Lost World Caverns, located just outside of Lewisburg, West Virginia, is an underground natural series of caverns. In November 1973, the caverns were registered as a National Natural Landmark as they "feature terraced pedestal-like stalagmites, flowstone, curtains, rimstone, domepits, and waterfalls."
Originally named "Grapevine Cave", the only entrance was a long vertical drop into which farmers used to dump dead livestock and other trash. Virginia Polytechnical Institute "discovered" the cave in 1942. It was surveyed in the 1960s and found to contain over a mile of interconnected passages that reach a depth of 235 feet below the surface. In 1967, the remains of a prehistoric cave bear (Arctodus pristinus) were unearthed in the cave.
The "walking" tour section of the cave consists of a large chamber (1000 feet long, 300 feet wide, and 120 feet high) with many formations like the Bridal Veil, Goliath, Snowy Chandelier, Ice Cream Wall, Castle and, perhaps the most storied, the War Club, where Bob Addis made it into the Guinness Book of World Records by sitting atop the 28-foot formation for nearly 16 days. In addition to the "walking" tour, one can opt for a rougher guided "wild" tour through the remote sections of the cave, visiting sights like the Angel's Roost, Birth Canal, Keyhole, Glitter Pits, the Hall of the Mountain King and other passages and formations.
Lost World Caverns is a public-accessible cave for those who want to experience and understand the karst topography within the Greenbrier River watershed. Environmental interests such as local schools and the Greenbrier River Watershed Association encourage the public to take educational tours in order to understand the unique relationship between surface water and groundwater. Surrounded by farmland on all sides, the cave interacts with a constant influx of air, water, clastic and other additives and pollutants. As part of Greenbrier County's karst plateau or "Great Savannah" where the average number of sinkholes are 18 per square kilometer, the cave system has much to offer the curious and the ongoing scientist.

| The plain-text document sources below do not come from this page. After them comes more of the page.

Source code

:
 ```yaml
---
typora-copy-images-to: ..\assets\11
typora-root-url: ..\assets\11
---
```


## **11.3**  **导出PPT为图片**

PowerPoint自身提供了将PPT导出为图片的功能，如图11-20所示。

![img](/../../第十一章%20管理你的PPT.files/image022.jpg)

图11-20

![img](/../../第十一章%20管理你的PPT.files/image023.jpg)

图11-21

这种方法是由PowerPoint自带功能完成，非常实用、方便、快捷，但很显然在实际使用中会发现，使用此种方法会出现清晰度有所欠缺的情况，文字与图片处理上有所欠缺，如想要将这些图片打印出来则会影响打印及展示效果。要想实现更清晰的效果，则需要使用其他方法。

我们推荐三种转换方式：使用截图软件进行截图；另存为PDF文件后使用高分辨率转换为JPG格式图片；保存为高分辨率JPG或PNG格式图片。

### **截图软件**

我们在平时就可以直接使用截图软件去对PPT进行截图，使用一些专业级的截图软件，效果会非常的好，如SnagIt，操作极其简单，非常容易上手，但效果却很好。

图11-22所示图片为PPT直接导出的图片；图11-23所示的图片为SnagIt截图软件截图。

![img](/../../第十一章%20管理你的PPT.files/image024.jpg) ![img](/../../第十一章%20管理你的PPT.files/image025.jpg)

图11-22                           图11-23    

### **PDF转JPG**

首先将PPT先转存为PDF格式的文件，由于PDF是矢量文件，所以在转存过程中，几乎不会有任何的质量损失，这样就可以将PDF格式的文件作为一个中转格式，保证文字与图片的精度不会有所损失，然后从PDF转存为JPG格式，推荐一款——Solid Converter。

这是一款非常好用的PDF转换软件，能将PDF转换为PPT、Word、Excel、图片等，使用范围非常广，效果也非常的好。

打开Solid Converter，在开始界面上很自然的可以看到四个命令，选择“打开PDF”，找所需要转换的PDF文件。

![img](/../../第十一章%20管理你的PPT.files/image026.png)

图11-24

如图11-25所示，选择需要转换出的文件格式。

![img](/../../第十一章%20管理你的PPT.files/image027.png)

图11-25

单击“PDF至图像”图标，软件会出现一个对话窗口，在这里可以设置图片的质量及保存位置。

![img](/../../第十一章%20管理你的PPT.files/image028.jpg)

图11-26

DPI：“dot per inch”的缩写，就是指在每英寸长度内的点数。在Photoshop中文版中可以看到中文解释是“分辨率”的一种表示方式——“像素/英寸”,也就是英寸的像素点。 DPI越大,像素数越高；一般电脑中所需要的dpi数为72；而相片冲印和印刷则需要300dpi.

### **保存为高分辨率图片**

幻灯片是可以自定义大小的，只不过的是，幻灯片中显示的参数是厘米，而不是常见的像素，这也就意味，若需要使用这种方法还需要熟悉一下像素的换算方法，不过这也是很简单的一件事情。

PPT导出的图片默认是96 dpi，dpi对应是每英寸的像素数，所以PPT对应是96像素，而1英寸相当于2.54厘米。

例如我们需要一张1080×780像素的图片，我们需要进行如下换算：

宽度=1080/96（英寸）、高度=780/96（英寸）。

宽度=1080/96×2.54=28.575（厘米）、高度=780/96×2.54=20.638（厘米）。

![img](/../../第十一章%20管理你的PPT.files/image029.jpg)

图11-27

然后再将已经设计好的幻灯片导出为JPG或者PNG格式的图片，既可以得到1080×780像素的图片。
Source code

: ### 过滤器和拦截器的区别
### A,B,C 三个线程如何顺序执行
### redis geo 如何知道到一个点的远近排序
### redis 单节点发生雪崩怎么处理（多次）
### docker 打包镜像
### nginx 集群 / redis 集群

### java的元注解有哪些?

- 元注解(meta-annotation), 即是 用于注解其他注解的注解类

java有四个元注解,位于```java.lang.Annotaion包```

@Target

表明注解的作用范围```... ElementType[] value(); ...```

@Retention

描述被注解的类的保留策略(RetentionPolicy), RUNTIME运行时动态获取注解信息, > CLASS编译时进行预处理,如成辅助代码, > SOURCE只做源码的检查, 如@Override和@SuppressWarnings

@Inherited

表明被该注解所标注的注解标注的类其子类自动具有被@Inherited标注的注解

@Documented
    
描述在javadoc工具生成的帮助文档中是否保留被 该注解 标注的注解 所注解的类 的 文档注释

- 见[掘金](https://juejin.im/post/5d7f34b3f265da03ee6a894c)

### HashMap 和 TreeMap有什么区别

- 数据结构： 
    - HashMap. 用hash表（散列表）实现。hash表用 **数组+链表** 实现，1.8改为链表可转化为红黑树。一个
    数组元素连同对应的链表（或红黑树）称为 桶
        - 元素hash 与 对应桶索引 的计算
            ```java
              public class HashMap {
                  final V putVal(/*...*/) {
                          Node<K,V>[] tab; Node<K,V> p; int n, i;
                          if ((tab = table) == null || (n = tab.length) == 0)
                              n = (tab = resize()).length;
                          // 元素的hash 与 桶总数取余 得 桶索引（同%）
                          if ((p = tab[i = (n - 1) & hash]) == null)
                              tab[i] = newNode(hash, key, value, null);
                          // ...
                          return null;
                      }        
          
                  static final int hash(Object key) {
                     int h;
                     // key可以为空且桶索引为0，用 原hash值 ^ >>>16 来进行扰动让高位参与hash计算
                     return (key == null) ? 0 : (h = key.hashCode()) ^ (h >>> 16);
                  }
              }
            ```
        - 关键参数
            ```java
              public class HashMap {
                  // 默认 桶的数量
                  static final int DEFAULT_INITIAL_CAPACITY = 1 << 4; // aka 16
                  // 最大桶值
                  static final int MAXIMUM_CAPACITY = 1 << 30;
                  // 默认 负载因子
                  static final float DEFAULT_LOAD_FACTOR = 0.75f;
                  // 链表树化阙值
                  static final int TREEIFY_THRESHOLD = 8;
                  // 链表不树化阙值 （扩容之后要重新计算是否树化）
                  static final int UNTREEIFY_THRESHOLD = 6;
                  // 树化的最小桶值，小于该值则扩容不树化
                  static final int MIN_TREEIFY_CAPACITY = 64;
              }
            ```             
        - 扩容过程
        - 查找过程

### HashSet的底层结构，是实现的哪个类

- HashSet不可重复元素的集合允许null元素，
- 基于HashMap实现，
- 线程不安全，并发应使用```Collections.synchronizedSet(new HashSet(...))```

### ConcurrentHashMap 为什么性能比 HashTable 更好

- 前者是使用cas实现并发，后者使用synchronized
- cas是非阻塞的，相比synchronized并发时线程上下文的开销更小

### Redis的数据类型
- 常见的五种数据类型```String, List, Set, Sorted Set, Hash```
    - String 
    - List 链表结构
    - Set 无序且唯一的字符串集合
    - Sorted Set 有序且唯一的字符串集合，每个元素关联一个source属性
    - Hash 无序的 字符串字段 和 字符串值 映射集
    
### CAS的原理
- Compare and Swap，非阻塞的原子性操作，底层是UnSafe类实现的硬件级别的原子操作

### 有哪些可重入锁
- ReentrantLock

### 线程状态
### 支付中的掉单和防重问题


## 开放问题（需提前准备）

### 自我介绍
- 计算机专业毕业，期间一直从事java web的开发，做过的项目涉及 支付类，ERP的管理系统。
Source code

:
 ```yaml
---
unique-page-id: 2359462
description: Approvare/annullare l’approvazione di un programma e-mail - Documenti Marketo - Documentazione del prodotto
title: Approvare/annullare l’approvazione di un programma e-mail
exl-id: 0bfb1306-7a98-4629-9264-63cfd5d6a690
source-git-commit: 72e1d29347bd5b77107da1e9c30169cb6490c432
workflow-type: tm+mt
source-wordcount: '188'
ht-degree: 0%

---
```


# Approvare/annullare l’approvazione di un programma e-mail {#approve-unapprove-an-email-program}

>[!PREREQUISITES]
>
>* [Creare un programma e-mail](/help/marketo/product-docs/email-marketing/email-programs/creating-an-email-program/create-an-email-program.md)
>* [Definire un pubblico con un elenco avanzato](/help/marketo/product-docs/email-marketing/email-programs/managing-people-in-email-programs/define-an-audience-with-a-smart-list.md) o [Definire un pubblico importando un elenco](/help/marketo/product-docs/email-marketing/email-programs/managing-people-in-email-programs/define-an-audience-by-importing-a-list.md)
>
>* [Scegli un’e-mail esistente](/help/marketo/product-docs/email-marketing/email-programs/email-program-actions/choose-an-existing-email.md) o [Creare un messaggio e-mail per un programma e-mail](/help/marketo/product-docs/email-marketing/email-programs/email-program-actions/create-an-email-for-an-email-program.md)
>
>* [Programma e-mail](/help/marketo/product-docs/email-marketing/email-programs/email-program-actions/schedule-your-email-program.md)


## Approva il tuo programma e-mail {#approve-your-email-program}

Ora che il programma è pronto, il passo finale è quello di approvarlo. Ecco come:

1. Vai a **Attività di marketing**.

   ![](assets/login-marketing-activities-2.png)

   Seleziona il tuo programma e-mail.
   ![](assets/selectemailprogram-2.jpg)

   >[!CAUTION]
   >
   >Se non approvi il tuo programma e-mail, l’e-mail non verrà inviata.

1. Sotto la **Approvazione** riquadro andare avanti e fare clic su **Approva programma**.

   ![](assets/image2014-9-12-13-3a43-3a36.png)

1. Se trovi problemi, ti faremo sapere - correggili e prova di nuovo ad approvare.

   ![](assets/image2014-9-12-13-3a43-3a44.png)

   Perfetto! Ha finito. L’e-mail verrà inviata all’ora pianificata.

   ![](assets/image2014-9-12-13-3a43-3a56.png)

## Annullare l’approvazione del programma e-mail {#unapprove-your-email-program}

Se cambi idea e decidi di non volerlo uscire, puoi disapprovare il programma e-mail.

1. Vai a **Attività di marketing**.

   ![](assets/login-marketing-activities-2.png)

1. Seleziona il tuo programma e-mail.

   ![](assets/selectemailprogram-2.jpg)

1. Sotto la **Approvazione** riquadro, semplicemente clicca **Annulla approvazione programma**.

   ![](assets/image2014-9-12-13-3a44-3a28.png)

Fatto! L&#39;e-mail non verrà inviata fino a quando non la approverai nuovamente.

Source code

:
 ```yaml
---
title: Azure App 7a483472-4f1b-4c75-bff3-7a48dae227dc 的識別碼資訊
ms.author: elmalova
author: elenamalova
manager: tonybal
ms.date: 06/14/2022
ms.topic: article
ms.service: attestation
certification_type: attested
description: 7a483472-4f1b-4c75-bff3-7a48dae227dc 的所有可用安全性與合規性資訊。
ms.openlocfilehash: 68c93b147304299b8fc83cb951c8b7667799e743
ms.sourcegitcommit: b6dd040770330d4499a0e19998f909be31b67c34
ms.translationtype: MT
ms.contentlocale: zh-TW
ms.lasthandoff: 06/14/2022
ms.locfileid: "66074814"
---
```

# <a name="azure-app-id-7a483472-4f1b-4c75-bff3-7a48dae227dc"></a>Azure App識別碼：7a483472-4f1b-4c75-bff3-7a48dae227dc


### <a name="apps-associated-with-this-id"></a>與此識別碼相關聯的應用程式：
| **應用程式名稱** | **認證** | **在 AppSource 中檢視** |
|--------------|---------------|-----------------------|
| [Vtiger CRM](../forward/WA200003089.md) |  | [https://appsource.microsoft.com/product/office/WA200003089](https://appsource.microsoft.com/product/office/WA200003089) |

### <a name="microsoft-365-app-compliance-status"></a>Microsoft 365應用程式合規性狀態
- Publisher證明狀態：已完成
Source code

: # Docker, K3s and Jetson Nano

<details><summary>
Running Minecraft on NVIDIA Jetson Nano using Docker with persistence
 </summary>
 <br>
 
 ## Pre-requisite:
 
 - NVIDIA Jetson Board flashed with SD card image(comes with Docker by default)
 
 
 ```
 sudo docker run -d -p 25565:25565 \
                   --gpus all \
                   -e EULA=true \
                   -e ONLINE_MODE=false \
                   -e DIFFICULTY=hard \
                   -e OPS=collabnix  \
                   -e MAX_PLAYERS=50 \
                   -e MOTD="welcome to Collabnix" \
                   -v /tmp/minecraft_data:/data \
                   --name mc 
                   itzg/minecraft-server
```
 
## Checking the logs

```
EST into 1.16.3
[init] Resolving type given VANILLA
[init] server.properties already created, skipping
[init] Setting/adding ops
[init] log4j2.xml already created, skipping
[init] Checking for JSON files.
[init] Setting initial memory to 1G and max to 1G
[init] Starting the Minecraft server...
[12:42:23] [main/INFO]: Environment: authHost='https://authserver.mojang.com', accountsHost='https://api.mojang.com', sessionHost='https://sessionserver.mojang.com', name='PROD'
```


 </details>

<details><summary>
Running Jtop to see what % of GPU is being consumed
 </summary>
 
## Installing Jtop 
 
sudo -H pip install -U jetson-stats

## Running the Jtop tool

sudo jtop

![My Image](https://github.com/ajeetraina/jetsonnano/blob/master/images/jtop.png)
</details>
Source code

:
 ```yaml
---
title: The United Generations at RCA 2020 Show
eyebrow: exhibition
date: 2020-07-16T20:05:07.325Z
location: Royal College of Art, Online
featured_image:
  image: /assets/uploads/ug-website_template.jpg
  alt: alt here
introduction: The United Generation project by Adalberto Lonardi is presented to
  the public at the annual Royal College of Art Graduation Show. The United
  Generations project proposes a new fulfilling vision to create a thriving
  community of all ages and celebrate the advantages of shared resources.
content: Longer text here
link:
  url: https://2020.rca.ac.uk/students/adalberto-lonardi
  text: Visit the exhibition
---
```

There are wooden walkways and the option of wild caving in the deeper "wild" portions of the system. The cave drains into the Greenbrier River at Fort Spring through the Davis Spring, and there is much to be discovered about the underlying aquifers and science behind this drainage. The public tour section contains a stratum of hex (six-sided) stones. Cavers on the Wild Tour are asked to respect the encroaching threat of white nose syndrome in the Appalachian bat population, and perform sterilization protocols with their gear and clothing before they come in.
The site is open daily, except for holidays such as Thanksgiving, Christmas Day, and New Year's Day. Currently, the standard self-guided tour rates are as follows: adults: $12, children 6–12: $6, under 6 free. If planning to visit, one should wear shoes with sufficient tread and dress for a temperature of 52 degrees F.